I think I'm that guy - I can occasionally beat a 1900 player and lose to... well, whoever.
How do I set up my state of mind so that I always play my best?


You can't. Nobody always plays their best. Brett just posted about himself playing in a 400 point range in the same day.

To me this is all about acceptance. That goes for richfs' post too. Some days you will play like crap. Much of it is related to physical stuff we purposely ignore in daily life, like not enough sleep, eating poorly, or being stressed out from work or life. For TT purposes you just need to realize, Hey, I'm not on today. Then think avout what you can do. It helps if you have a crap game designed for crap days, stuff you can still do on your worst day. For me, I can usually give up all the attacks, and serve, push and block well enough to beat anyone 250 points or more lower rated than me. So in the situation richfs described, if I was losing a league match to an 1100 usatt, I would revert back to that game.

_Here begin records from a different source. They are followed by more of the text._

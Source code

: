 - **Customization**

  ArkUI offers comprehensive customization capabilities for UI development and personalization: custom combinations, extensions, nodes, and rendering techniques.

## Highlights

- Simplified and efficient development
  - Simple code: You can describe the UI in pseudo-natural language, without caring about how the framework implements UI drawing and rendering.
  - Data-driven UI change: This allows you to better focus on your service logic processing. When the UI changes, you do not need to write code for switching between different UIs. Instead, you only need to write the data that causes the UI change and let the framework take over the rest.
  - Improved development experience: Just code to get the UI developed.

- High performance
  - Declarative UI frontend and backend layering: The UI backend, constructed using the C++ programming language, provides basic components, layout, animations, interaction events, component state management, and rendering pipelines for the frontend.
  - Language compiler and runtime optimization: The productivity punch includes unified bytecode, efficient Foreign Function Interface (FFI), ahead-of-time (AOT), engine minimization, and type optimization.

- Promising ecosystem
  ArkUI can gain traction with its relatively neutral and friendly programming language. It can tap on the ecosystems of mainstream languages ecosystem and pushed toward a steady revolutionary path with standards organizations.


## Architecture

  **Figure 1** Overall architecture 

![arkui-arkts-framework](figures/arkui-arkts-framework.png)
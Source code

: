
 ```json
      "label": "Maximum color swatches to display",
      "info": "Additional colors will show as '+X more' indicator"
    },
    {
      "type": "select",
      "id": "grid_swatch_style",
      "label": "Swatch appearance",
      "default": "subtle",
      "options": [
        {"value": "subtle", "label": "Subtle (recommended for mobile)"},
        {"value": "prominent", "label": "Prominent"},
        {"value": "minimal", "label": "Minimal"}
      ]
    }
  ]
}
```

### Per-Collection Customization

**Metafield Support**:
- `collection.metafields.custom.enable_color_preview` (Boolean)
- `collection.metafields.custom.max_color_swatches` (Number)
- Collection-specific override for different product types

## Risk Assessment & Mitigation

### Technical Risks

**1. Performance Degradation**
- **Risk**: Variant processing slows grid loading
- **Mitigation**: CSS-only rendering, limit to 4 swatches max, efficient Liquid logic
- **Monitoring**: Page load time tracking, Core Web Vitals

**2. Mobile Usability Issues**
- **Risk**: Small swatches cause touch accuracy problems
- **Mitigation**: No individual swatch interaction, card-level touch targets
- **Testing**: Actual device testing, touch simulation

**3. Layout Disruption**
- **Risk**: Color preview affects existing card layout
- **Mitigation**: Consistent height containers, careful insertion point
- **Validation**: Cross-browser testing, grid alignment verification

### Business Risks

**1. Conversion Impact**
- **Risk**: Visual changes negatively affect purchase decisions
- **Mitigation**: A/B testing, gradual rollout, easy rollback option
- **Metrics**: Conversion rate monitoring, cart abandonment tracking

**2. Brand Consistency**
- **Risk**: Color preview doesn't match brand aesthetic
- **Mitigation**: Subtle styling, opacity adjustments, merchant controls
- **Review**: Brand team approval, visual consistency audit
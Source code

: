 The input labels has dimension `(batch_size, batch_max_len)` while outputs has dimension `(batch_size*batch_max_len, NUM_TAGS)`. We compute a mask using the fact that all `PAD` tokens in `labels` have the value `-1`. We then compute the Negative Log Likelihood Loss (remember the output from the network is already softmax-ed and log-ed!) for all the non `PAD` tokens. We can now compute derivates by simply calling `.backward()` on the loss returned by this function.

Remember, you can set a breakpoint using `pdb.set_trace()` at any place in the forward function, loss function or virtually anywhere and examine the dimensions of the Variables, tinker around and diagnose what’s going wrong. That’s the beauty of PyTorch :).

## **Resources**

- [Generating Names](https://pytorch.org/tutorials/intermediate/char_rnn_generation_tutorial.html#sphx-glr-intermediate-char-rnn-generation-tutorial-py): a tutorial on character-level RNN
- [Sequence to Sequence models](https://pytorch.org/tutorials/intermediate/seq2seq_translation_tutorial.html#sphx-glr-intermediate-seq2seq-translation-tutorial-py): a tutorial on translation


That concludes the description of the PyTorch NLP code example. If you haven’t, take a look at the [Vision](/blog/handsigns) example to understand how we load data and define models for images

I'm a broken record about this, but this is a completely fixable thing if you separate your emotions from the results of the point/game/match. The symptoms richfs is describing are symptoms of depression. And it is depressing to train so hard and see it all fall apart. But if you can look at the match as an outsider would, and see it as a set of problems to be solved, it engages a different part of your brain, a more analytical than emotional part. It takes practice, but it really helps.

That's why framing is so important. Richfs' coach saying before a match that they should all beat that guy was a complete own goal of coaching. I had a similar experience at a league night a few weeks ago. The club owner who is a many time US age group champion said "Why did you put pips on your bh? Pips are for people with bad bhs, yours was better before. i think it was a mistake" I proceeded to lose to some players I would have beaten 3 - 0 if my mind hadn't been framed like that. I was so pissed off and discouraged, thinking Did I waste all these months trying the SP? Do I have to go back to the inverted bh that I failed at for years?

I really wish she hadn't said that, but it's on me to control my own mind. I should have re-framed it. And I think that's what Brett is getting at with his visualization of a really good result, it's a less verbal, more direct form of my mental problem-solving.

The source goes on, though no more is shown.